I'm doing a cross platform project that requires a conversion of document to plain text. And i have to use that plain text for further processing. Are there any c++ libraries that can convert docx and odt file to text file? Are there any platform independent c++ libraries for conversion?

Thanks in advance.
Posted
Updated 12-Oct-12 3:28am
v3
Comments
[no name] 12-Oct-12 9:04am    
Use word interop would be the obvious solution.
karthikraj8791 12-Oct-12 9:07am    
What is word interop? Could you explain about that?
[no name] 12-Oct-12 9:11am    
http://support.microsoft.com/kb/196776
karthikraj8791 12-Oct-12 9:16am    
I don't want to use Microsoft application instead i need a library that does the conversion in programmatic way. Also since i'm building a cross platform application i cannot depend on the Microsoft service for the conversion.
[no name] 12-Oct-12 9:21am    
Maybe you should improve your "question" to include all of the information necessary for someone to help you.

1 solution

I understand that you don't want to use any proprietary software like Microsoft Office and why.

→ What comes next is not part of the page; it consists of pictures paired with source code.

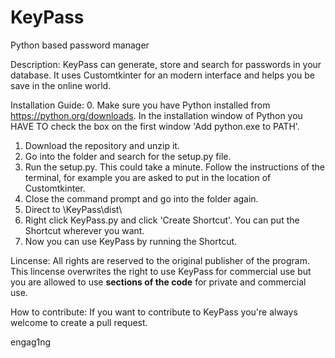 # KeyPass
Python based password manager

Description:
KeyPass can generate, store and search for passwords in your database. It uses Customtkinter for an modern interface and helps you be save in the online world.

Installation Guide:
0. Make sure you have Python installed from https://python.org/downloads. In the installation window of Python you HAVE TO check the box on the first window 'Add python.exe to PATH'.
1. Download the repository and unzip it.
2. Go into the folder and search for the setup.py file.
3. Run the setup.py. This could take a minute. Follow the instructions of the terminal, for example you are asked to put in the location of Customtkinter.
4. Close the command prompt and go into the folder again.
5. Direct to \KeyPass\dist\
6. Right click KeyPass.py and click 'Create Shortcut'. You can put the Shortcut wherever you want.
7. Now you can use KeyPass by running the Shortcut.

Lincense:
All rights are reserved to the original publisher of the program. This lincense overwrites the right to use KeyPass for commercial use but you are allowed to use **sections of the code** for private and commercial use. 

How to contribute:
If you want to contribute to KeyPass you're always welcome to create a pull request.

engag1ng
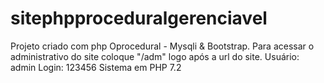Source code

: # sitephpproceduralgerenciavel
Projeto criado com php Oprocedural  - Mysqli & Bootstrap.
Para acessar o administrativo do site coloque "/adm" logo após a url do site.
Usuário: admin 
Login: 123456
Sistema em PHP 7.2 
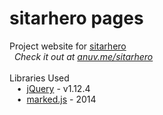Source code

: # sitarhero pages
Project website for [sitarhero](https://github.com/anuvgupta/sitarhero)  
&nbsp;&nbsp;*Check it out at [anuv.me/sitarhero](http://anuv.me/sitarhero)*  
&nbsp;    
Libraries Used  
&nbsp;&nbsp;&nbsp;•&nbsp;&nbsp;[jQuery](https://jquery.com/) - v1.12.4  
&nbsp;&nbsp;&nbsp;•&nbsp;&nbsp;[marked.js](https://github.com/chjj/marked) - 2014
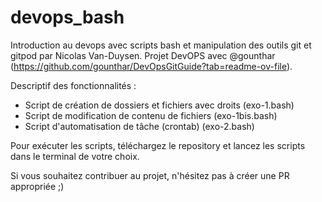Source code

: # devops_bash
Introduction au devops avec scripts bash et manipulation des outils git et gitpod par Nicolas Van-Duysen. Projet DevOPS avec @gounthar (https://github.com/gounthar/DevOpsGitGuide?tab=readme-ov-file).

Descriptif des fonctionnalités :
- Script de création de dossiers et fichiers avec droits (exo-1.bash)
- Script de modification de contenu de fichiers (exo-1bis.bash)
- Script d'automatisation de tâche (crontab) (exo-2.bash)

Pour exécuter les scripts, téléchargez le repository et lancez les scripts dans le terminal de votre choix.

Si vous souhaitez contribuer au projet, n'hésitez pas à créer une PR appropriée ;)

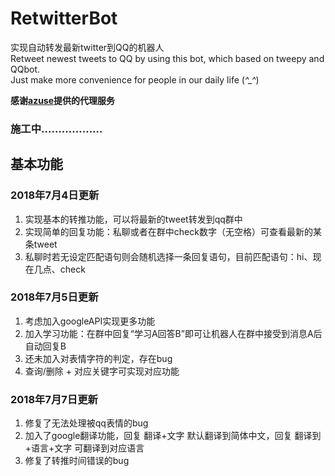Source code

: # RetwitterBot
实现自动转发最新twitter到QQ的机器人  
Retweet newest tweets to QQ by using this bot, which based on tweepy and QQbot.   
Just make more convenience for people in our daily life (*^_^*)  

**感谢[azuse](https://github.com/azuse)提供的代理服务**

### 施工中………………

## 基本功能
### 2018年7月4日更新
1. 实现基本的转推功能，可以将最新的tweet转发到qq群中
2. 实现简单的回复功能：私聊或者在群中check数字（无空格）可查看最新的某条tweet  
3. 私聊时若无设定匹配语句则会随机选择一条回复语句，目前匹配语句：hi、现在几点、check

### 2018年7月5日更新  
1. 考虑加入googleAPI实现更多功能
2. 加入学习功能：在群中回复“学习A回答B”即可让机器人在群中接受到消息A后自动回复B
3. 还未加入对表情字符的判定，存在bug
4. 查询/删除 + 对应关键字可实现对应功能

### 2018年7月7日更新
1. 修复了无法处理被qq表情的bug
2. 加入了google翻译功能，回复 翻译+文字 默认翻译到简体中文，回复 翻译到+语言+文字 可翻译到对应语言
3. 修复了转推时间错误的bug
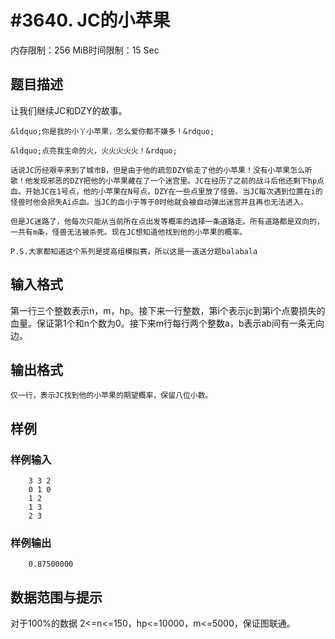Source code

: # #3640. JC的小苹果

内存限制：256 MiB时间限制：15 Sec

## 题目描述

   让我们继续JC和DZY的故事。

    &ldquo;你是我的小丫小苹果，怎么爱你都不嫌多！&rdquo;

    &ldquo;点亮我生命的火，火火火火火！&rdquo;

    话说JC历经艰辛来到了城市B，但是由于他的疏忽DZY偷走了他的小苹果！没有小苹果怎么听歌！他发现邪恶的DZY把他的小苹果藏在了一个迷宫里。JC在经历了之前的战斗后他还剩下hp点血。开始JC在1号点，他的小苹果在N号点。DZY在一些点里放了怪兽。当JC每次遇到位置在i的怪兽时他会损失Ai点血。当JC的血小于等于0时他就会被自动弹出迷宫并且再也无法进入。

    但是JC迷路了，他每次只能从当前所在点出发等概率的选择一条道路走。所有道路都是双向的，一共有m条，怪兽无法被杀死。现在JC想知道他找到他的小苹果的概率。

    P.S.大家都知道这个系列是提高组模拟赛，所以这是一道送分题balabala

## 输入格式

第一行三个整数表示n，m，hp。接下来一行整数，第i个表示jc到第i个点要损失的血量。保证第1个和n个数为0。接下来m行每行两个整数a，b表示ab间有一条无向边。

## 输出格式

    仅一行，表示JC找到他的小苹果的期望概率，保留八位小数。

## 样例

### 样例输入

    
        3 3 2
        0 1 0
        1 2
        1 3
        2 3
    
    
    

### 样例输出

    
        0.87500000
    
    
    

## 数据范围与提示

对于100%的数据 2<=n<=150，hp<=10000，m<=5000，保证图联通。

The only open-source code I know is OpenOffice itself (where .odt came from) and its fork LibreOffice. Please see:
http://en.wikipedia.org/wiki/OpenOffice.org[^],
http://www.openoffice.org/[^],
http://en.wikipedia.org/wiki/LibreOffice[^],
http://www.libreoffice.org/[^].

You can download the source and find the code working with nearly all versions of Office documents. And, of course, .ODT and all other OpenOffice/LibreOffice documents.

—SA
 
Share this answer
 
Comments
Maciej Los 12-Oct-12 13:38pm    
Interesting collection of links, my 5!
Sergey Alexandrovich Kryukov 12-Oct-12 13:42pm    
Thank you, Maciej.
Not really a collection; this is about just one product, essentially; the only code I know which readily works with all those formats directly, without any proprietary software.
--SA
Maciej Los 12-Oct-12 13:50pm    
Formally... 1 link is not a collection, but 2, 3 and more links is a collection... although one product ;)
Sergey Alexandrovich Kryukov 12-Oct-12 14:47pm    
OK, this is a collection of two: OpenOffice and LibreOffice, the second being the split of first. Well, collection of two. Formally. :-)
Thank you.
--SA
Maciej Los 12-Oct-12 14:52pm    
He-he ;) We are the collection of two... formalist ;)

This content, along with any associated source code and files, is licensed under The Code Project Open License (CPOL)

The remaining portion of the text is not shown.